Ani initially comes across as calculating and unsympathetic in personality and as a character, with a deliberate self-awareness—Knoll establishes early on that her protagonist is a self-made persona, and she has her reasons for it. Flashbacks reveal those reasons and deepen the character, exposing the TifAni that doesn’t live as far beneath the surface as Ani has willed her to…and why maybe she shouldn’t have to. What TifAni endured as a fourteen-year-old at Bradley is portrayed with realism and emotional truth; Knoll credits Dave Cullen’s Columbine in the acknowledgements for Luckiest Girl Alive, and she couldn’t have chosen a better resource for this material.
It’s become handy book-marketing shorthand to compare almost every suspense novel with a complex, difficult, possibly untrustworthy female protagonist to Gone Girl, especially if it’s been penned by a female author who can likewise be linked with Gillian Flynn. I understand why it happens, and sometimes it’s even fitting. I’m not sure how well the comparison suits Luckiest Girl Alive, but since it’s been made in the book’s marketing, I’ll play along:
Luckiest Girl Alive is an undeniable page-turner, but the story’s twists are less unexpected than those of Gone Girl. Maybe that’s because Ani FaNelli isn’t as all-out crazy as Amy Dunne, and that makes her less scary. I didn’t think Ani was as psychologically complicated as Amy, but her motivations and actions did seem more psychologically plausible—that may ultimately make her a less memorable character, but perhaps a more authentically human one, and I think that will stay with me longer than most of the plot points.
Rating: 3.75 of 5
As a teenager at the prestigious Bradley School, Ani FaNelli endured a shocking, public humiliation that left her desperate to reinvent herself. Now, with a glamorous job, expensive wardrobe, and handsome blue blood fiancé, she’s this close to living the perfect life she’s worked so hard to achieve.
But Ani has a secret.
There’s something else buried in her past that still haunts her, something private and painful that threatens to bubble to the surface and destroy everything.
With a singular voice and twists you won’t see coming, Luckiest Girl Alive explores the unbearable pressure that so many women feel to “have it all” and introduces a heroine whose sharp edges and cutthroat ambition have been protecting a scandalous truth, and a heart that’s bigger than it first appears.

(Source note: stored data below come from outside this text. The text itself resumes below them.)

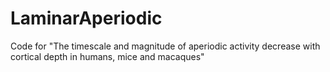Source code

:# LaminarAperiodic
 Code for "The timescale and magnitude of aperiodic activity decrease with cortical depth in humans, mice and macaques"
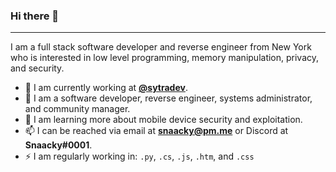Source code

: ### Hi there 👋
---

I am a full stack software developer and reverse engineer from New York who is interested in low level programming, memory manipulation, privacy, and security. 

* 🏢 I am currently working at **[@sytradev](https://github.com/sytradev)**.
* 💼 I am a software developer, reverse engineer, systems administrator, and community manager.
* 🌱 I am learning more about mobile device security and exploitation.
* 📫 I can be reached via email at **snaacky@pm.me** or Discord at **Snaacky#0001**.
* ⚡ I am regularly working in: `.py`, `.cs`, `.js`, `.htm`, and `.css`

<!--
**Snaacky/snaacky** is a ✨ _special_ ✨ repository because its `README.md` (this file) appears on your GitHub profile.

Here are some ideas to get you started:

- 🔭 I’m currently working on ...
- 🌱 I’m currently learning ...
- 👯 I’m looking to collaborate on ...
- 🤔 I’m looking for help with ...
- 💬 Ask me about ...
- 📫 How to reach me: ...
- 😄 Pronouns: ...
- ⚡ Fun fact: ...
-->
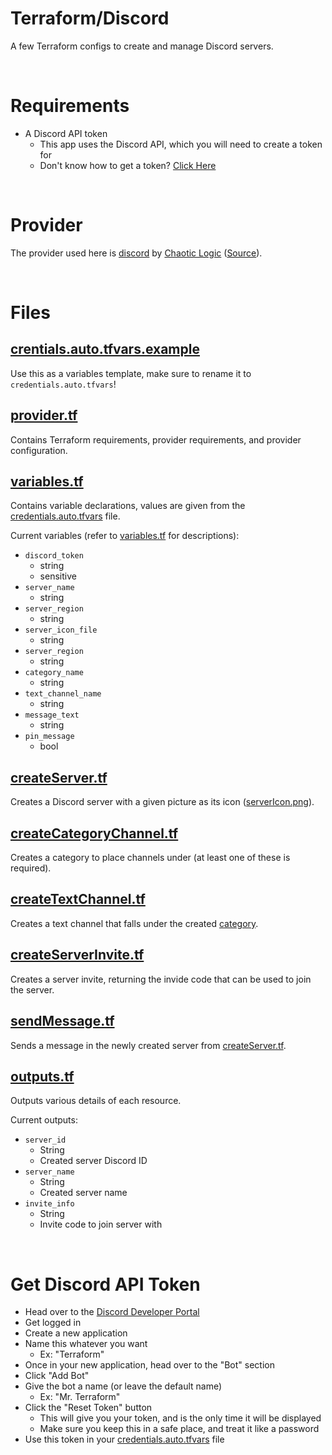 # Terraform/Discord

A few Terraform configs to create and manage Discord servers.

<br>

# Requirements

 - A Discord API token
   - This app uses the Discord API, which you will need to create a token for
   - Don't know how to get a token? [Click Here](#get-discord-api-token)

<br>

# Provider

The provider used here is [discord](https://registry.terraform.io/providers/Chaotic-Logic/discord/latest) by [Chaotic Logic](https://registry.terraform.io/namespaces/Chaotic-Logic) ([Source](https://github.com/Chaotic-Logic/terraform-provider-discord)).

<br>

# Files

## [crentials.auto.tfvars.example](credentials.auto.tfvars)

Use this as a variables template, make sure to rename it to `credentials.auto.tfvars`!

## [provider.tf](provider.tf)

Contains Terraform requirements, provider requirements, and provider configuration.

## [variables.tf](variables.tf)

Contains variable declarations, values are given from the [credentials.auto.tfvars](credentials.auto.tfvars.example) file.

Current variables (refer to [variables.tf](variables.tf) for descriptions):
 - `discord_token`
   - string
   - sensitive
 - `server_name`
   - string
 - `server_region`
   - string
 - `server_icon_file`
   - string
 - `server_region`
   - string
 - `category_name`
   - string
 - `text_channel_name`
   - string
 - `message_text`
   - string
 - `pin_message`
   - bool


## [createServer.tf](createServer.tf)

Creates a Discord server with a given picture as its icon ([serverIcon.png](serverIcon.png)).

## [createCategoryChannel.tf](createCategoryChannel.tf)

Creates a category to place channels under (at least one of these is required).

## [createTextChannel.tf](createTextChannel.tf)

Creates a text channel that falls under the created [category](createCategoryChannel.tf).

## [createServerInvite.tf](createServerInvite.tf)

Creates a server invite, returning the invide code that can be used to join the server.

## [sendMessage.tf](sendMessage.tf)

Sends a message in the newly created server from [createServer.tf](createServer.tf).

## [outputs.tf](outputs.tf)

Outputs various details of each resource.

Current outputs:
 - `server_id`
   - String
   - Created server Discord ID
 - `server_name`
   - String
   - Created server name
 - `invite_info`
   - String
   - Invite code to join server with

<br>

# Get Discord API Token

 - Head over to the [Discord Developer Portal](https://discord.com/developers/)
 - Get logged in
 - Create a new application
 - Name this whatever you want
   - Ex: "Terraform"
 - Once in your new application, head over to the "Bot" section
 - Click "Add Bot"
 - Give the bot a name (or leave the default name)
   - Ex: "Mr. Terraform"
 - Click the "Reset Token" button
   - This will give you your token, and is the only time it will be displayed
   - Make sure you keep this in a safe place, and treat it like a password
 - Use this token in your [credentials.auto.tfvars](credentials.auto.tfvars.example) file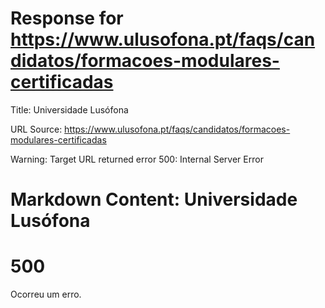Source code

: # Response for https://www.ulusofona.pt/faqs/candidatos/formacoes-modulares-certificadas

Title: Universidade Lusófona

URL Source: https://www.ulusofona.pt/faqs/candidatos/formacoes-modulares-certificadas

Warning: Target URL returned error 500: Internal Server Error

Markdown Content:
Universidade Lusófona
===============

 

500
===

Ocorreu um erro.

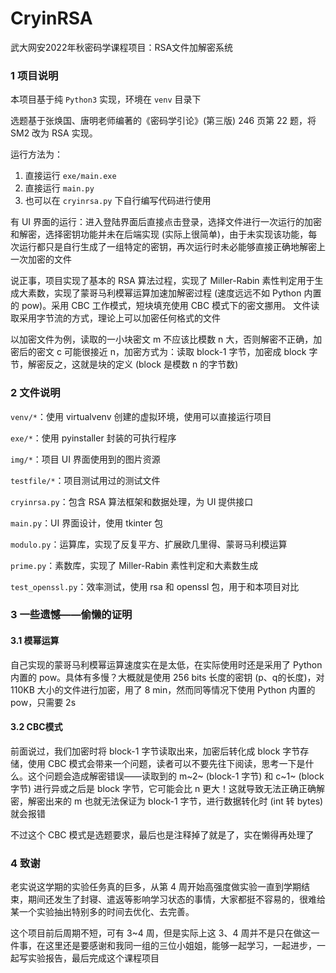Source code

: # CryinRSA
武大网安2022年秋密码学课程项目：RSA文件加解密系统

### 1 项目说明

本项目基于纯 `Python3` 实现，环境在 `venv` 目录下

选题基于张焕国、唐明老师编著的《密码学引论》(第三版) 246 页第 22 题，将 SM2 改为 RSA 实现。

运行方法为：

1. 直接运行 `exe/main.exe`
2. 直接运行 `main.py`
3. 也可以在 `cryinrsa.py` 下自行编写代码进行使用

有 UI 界面的运行：进入登陆界面后直接点击登录，选择文件进行一次运行的加密和解密，选择密钥功能并未在后端实现 (实际上很简单)，由于未实现该功能，每次运行都只是自行生成了一组特定的密钥，再次运行时未必能够直接正确地解密上一次加密的文件

说正事，项目实现了基本的 RSA 算法过程，实现了 Miller-Rabin 素性判定用于生成大素数，实现了蒙哥马利模幂运算加速加解密过程 (速度远远不如 Python 内置的 pow)。采用 CBC 工作模式，短块填充使用 CBC 模式下的密文挪用。 文件读取采用字节流的方式，理论上可以加密任何格式的文件

以加密文件为例，读取的一小块密文 m 不应该比模数 n 大，否则解密不正确，加密后的密文 c 可能很接近 n，加密方式为：读取 block-1 字节，加密成 block 字节，解密反之，这就是块的定义 (block 是模数 n 的字节数)

### 2 文件说明

`venv/*`：使用 virtualvenv 创建的虚拟环境，使用可以直接运行项目

`exe/*`：使用 pyinstaller 封装的可执行程序

`img/*`：项目 UI 界面使用到的图片资源

`testfile/*`：项目测试用过的测试文件

`cryinrsa.py`：包含 RSA 算法框架和数据处理，为 UI 提供接口

`main.py`：UI 界面设计，使用 tkinter 包 

`modulo.py`：运算库，实现了反复平方、扩展欧几里得、蒙哥马利模运算

`prime.py`：素数库，实现了 Miller-Rabin 素性判定和大素数生成

`test_openssl.py`：效率测试，使用 rsa 和 openssl 包，用于和本项目对比

### 3 一些遗憾——偷懒的证明

#### 3.1 模幂运算

自己实现的蒙哥马利模幂运算速度实在是太低，在实际使用时还是采用了 Python 内置的 pow。具体有多慢？大概就是使用 256 bits 长度的密钥 (p、q的长度)，对 110KB 大小的文件进行加密，用了 8 min，然而同等情况下使用 Python 内置的 pow，只需要 2s

#### 3.2 CBC模式

前面说过，我们加密时将 block-1 字节读取出来，加密后转化成 block 字节存储，使用 CBC 模式会带来一个问题，读者可以不要先往下阅读，思考一下是什么。这个问题会造成解密错误——读取到的 m~2~ (block-1 字节) 和 c~1~ (block 字节) 进行异或之后是 block 字节，它可能会比 n 更大！这就导致无法正确正确解密，解密出来的 m 也就无法保证为 block-1 字节，进行数据转化时 (int 转 bytes) 就会报错

不过这个 CBC 模式是选题要求，最后也是注释掉了就是了，实在懒得再处理了

### 4 致谢

老实说这学期的实验任务真的巨多，从第 4 周开始高强度做实验一直到学期结束，期间还发生了封寝、遣返等影响学习状态的事情，大家都挺不容易的，很难给某一个实验抽出特别多的时间去优化、去完善。

这个项目前后周期不短，可有 3~4 周，但是实际上这 3、4 周并不是只在做这一件事，在这里还是要感谢和我同一组的三位小姐姐，能够一起学习，一起进步，一起写实验报告，最后完成这个课程项目
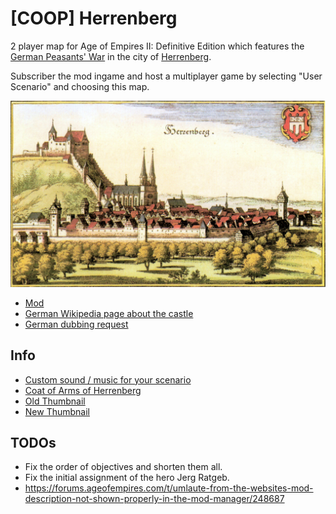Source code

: # [COOP] Herrenberg

2 player map for Age of Empires II: Definitive Edition which features the [German Peasants' War](https://en.wikipedia.org/wiki/German_Peasants%27_War) in the city of [Herrenberg](https://en.wikipedia.org/wiki/Herrenberg).

Subscriber the mod ingame and host a multiplayer game by selecting "User Scenario" and choosing this map.

![](thumbnail.jpg?raw=true)

* [Mod](https://www.ageofempires.com/mods/details/211192/)
* [German Wikipedia page about the castle](https://de.wikipedia.org/wiki/Schloss_Herrenberg)
* [German dubbing request](https://www.hoer-talk.de/threads/age-of-empires-ii-de-szenario-coop-herrenberg.36392/)

## Info

* [Custom sound / music for your scenario](https://aok.heavengames.com/cgi-bin/aokcgi/display.cgi?action=ct&f=4,44670,,30)
* [Coat of Arms of Herrenberg](https://de.wikipedia.org/wiki/Herrenberg#/media/Datei:Wappen_Herrenberg.svg)
* [Old Thumbnail](https://de.wikipedia.org/wiki/Deutscher_Bauernkrieg#/media/Datei:Rohrbach-verbrennung-1525.jpg)
* [New Thumbnail](https://upload.wikimedia.org/wikipedia/commons/a/a7/M_Merian_-_Ansicht_von_Herrenberg_-_Kupferst.kol._1643_%28BVuHSi14%29.jpg)

## TODOs

* Fix the order of objectives and shorten them all.
* Fix the initial assignment of the hero Jerg Ratgeb.
* <https://forums.ageofempires.com/t/umlaute-from-the-websites-mod-description-not-shown-properly-in-the-mod-manager/248687>
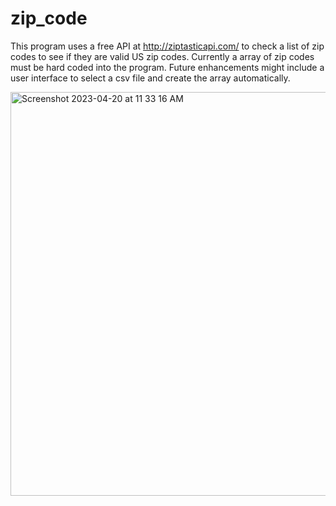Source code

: # zip_code

This program uses a free API at http://ziptasticapi.com/ to check a list of zip codes to see if they are valid US zip codes. 
Currently a array of zip codes must be hard coded into the program. Future enhancements might include a user interface to 
select a csv file and create the array automatically. 

<img width="646" alt="Screenshot 2023-04-20 at 11 33 16 AM" src="https://user-images.githubusercontent.com/43393940/233422722-4caa280d-22fb-4f49-8773-d689713b9feb.png">
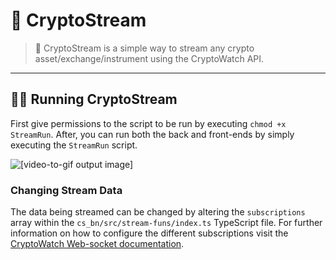 # 💸 CryptoStream

> 💸 CryptoStream is a simple way to stream any crypto asset/exchange/instrument using the CryptoWatch API.
---
## 🏃‍♂️ Running CryptoStream
First give permissions to the script to be run by executing `chmod +x StreamRun`. After, you can run both the back and front-ends by simply executing the `StreamRun` script.

![[video-to-gif output image]](https://im3.ezgif.com/tmp/ezgif-3-431a68921d.gif)

### Changing Stream Data
The data being streamed can be changed by altering the `subscriptions` array within the `cs_bn/src/stream-funs/index.ts` TypeScript file. For further information on how to configure the different subscriptions visit the [CryptoWatch Web-socket documentation](https://docs.cryptowat.ch/websocket-api/data-subscriptions/trades).

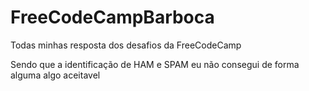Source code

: # FreeCodeCampBarboca
Todas minhas resposta dos desafios da FreeCodeCamp

Sendo que a identificação de HAM e SPAM eu não consegui de forma alguma algo aceitavel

The question remains: will breaking her silence destroy all that she has worked for—or, will it at long last, set Ani free?
“I inspected the knife in my hand.
“‘That’s the Shun. Feel how light it is compared to the Wüsthof?’
“I pricked a finger on the blade’s witchy chin, testing. The handle was supposed to be moisture resistant, but it was quickly going humid in my grip.
“‘I think that design is better suited for someone of your stature.’ I looked up at the sales associate, bracing for the word people always use to describe short girls hungry to hear ‘thin.’ ‘Petite.’ He smiled like I should be flattered. Slender, elegant, graceful—now there’s a compliment that might actually defang me.
“Another hand, the skin several shades lighter than my own, appeared in the frame and made a grab for the handle. ‘Can I feel?’ I looked up at him too: my fiancé.”